Accessing caller, callee, and arguments was restricted in strict mode to improve security and allow JavaScript engines to optimize function calls better. These properties are mostly deprecated due to their performance impacts and the potential for errors in asynchronous contexts.
In conclusion
I can use the import logic to actually resolve exported value, which can be useful for default value resolution but I'm pretty much stuck on the introspection side. I'll need to do it with the basic TypeScript compiler API.
I'll continue following this path, if by any chance there's a better way, please let me know, I'm writing code that should be easily replacable for that purpose.
If you are just using javascript, then you definitely won't access to the types. For this stuff it will all need to be with the compiler api.

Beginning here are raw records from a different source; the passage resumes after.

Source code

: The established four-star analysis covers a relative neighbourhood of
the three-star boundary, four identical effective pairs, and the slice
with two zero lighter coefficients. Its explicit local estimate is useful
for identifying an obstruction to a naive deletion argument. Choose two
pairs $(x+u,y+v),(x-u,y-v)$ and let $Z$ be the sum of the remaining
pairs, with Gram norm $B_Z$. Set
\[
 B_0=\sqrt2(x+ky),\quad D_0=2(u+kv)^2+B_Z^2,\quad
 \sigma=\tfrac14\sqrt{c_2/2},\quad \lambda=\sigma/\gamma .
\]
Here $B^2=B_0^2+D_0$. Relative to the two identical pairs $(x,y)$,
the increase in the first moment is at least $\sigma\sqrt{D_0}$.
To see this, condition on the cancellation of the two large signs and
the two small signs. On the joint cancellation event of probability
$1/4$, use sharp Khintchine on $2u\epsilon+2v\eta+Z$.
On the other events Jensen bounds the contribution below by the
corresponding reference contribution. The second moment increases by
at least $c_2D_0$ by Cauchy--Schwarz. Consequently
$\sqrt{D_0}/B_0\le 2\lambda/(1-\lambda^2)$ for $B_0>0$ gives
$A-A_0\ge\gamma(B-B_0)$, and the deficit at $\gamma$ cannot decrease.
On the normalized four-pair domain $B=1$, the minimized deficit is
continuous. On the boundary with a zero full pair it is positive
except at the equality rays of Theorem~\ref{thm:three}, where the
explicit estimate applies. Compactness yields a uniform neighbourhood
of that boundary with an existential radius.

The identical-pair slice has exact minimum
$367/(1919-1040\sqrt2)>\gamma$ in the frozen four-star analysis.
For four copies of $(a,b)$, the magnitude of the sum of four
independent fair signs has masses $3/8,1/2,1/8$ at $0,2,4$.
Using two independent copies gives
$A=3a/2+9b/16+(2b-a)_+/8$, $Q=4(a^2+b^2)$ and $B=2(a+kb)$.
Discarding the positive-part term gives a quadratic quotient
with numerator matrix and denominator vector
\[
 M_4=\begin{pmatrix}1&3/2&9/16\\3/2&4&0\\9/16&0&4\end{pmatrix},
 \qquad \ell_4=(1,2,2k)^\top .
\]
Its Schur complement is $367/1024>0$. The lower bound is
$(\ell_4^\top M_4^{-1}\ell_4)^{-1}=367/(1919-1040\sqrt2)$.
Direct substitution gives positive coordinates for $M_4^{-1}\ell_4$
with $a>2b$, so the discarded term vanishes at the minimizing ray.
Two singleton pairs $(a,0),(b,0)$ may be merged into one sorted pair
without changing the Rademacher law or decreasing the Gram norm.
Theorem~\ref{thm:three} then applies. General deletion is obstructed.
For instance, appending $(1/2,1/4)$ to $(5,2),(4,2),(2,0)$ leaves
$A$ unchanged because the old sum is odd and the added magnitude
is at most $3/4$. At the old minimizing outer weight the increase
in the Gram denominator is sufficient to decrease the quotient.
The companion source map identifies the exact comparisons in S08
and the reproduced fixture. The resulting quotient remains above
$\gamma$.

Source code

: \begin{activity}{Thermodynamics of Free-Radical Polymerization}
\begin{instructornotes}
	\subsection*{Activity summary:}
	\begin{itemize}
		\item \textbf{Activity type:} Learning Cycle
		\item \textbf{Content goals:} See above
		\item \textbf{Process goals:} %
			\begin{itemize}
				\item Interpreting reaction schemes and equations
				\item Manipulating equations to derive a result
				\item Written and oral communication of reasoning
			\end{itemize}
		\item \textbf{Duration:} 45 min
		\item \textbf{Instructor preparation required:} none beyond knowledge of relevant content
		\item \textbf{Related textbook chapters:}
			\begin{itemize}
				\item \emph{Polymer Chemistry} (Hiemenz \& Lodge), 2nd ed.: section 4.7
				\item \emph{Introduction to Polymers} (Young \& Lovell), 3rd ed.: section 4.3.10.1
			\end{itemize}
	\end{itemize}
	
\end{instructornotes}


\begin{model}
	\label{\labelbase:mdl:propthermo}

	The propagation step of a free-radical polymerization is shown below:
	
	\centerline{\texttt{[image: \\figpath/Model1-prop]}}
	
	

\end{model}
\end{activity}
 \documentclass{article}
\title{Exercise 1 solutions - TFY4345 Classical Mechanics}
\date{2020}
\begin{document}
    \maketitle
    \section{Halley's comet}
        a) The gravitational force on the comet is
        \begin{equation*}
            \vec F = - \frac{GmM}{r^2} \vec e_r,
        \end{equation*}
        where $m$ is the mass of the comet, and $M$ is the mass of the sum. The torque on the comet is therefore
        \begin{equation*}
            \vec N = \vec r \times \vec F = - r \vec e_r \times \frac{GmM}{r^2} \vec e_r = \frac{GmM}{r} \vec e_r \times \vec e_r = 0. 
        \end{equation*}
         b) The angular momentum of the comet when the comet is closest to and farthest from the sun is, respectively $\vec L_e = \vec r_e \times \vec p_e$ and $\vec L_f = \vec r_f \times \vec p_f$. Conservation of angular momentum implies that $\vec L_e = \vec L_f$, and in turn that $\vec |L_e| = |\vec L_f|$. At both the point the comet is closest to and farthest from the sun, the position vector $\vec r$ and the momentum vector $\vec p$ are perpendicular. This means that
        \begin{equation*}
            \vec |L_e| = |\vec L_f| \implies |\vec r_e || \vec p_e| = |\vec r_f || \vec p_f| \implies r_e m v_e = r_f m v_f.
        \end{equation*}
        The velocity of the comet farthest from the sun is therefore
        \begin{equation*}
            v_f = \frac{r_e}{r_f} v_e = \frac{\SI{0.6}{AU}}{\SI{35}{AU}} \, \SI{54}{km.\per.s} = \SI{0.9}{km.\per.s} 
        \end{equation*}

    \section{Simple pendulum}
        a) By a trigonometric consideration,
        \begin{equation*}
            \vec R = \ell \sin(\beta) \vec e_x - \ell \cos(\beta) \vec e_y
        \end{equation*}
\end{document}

There is also a way to get the compiler api to simplify a type for you. So it would take something like
type User = {name: string, age: number}
type PartialUser = Partial<User>
and give you
type PartialUser = {name?: string, age?: number}
I can't remember the exact way off of the top of my head, but it did involve getting the symbols for the types IIRC
I can't remember the exact way off of the top of my head, but it did involve getting the symbols for the types IIRC
This will definitely be helpful! I almost at this part haha
That would also simplify the 'do we use type or interface for dag.Interface' question.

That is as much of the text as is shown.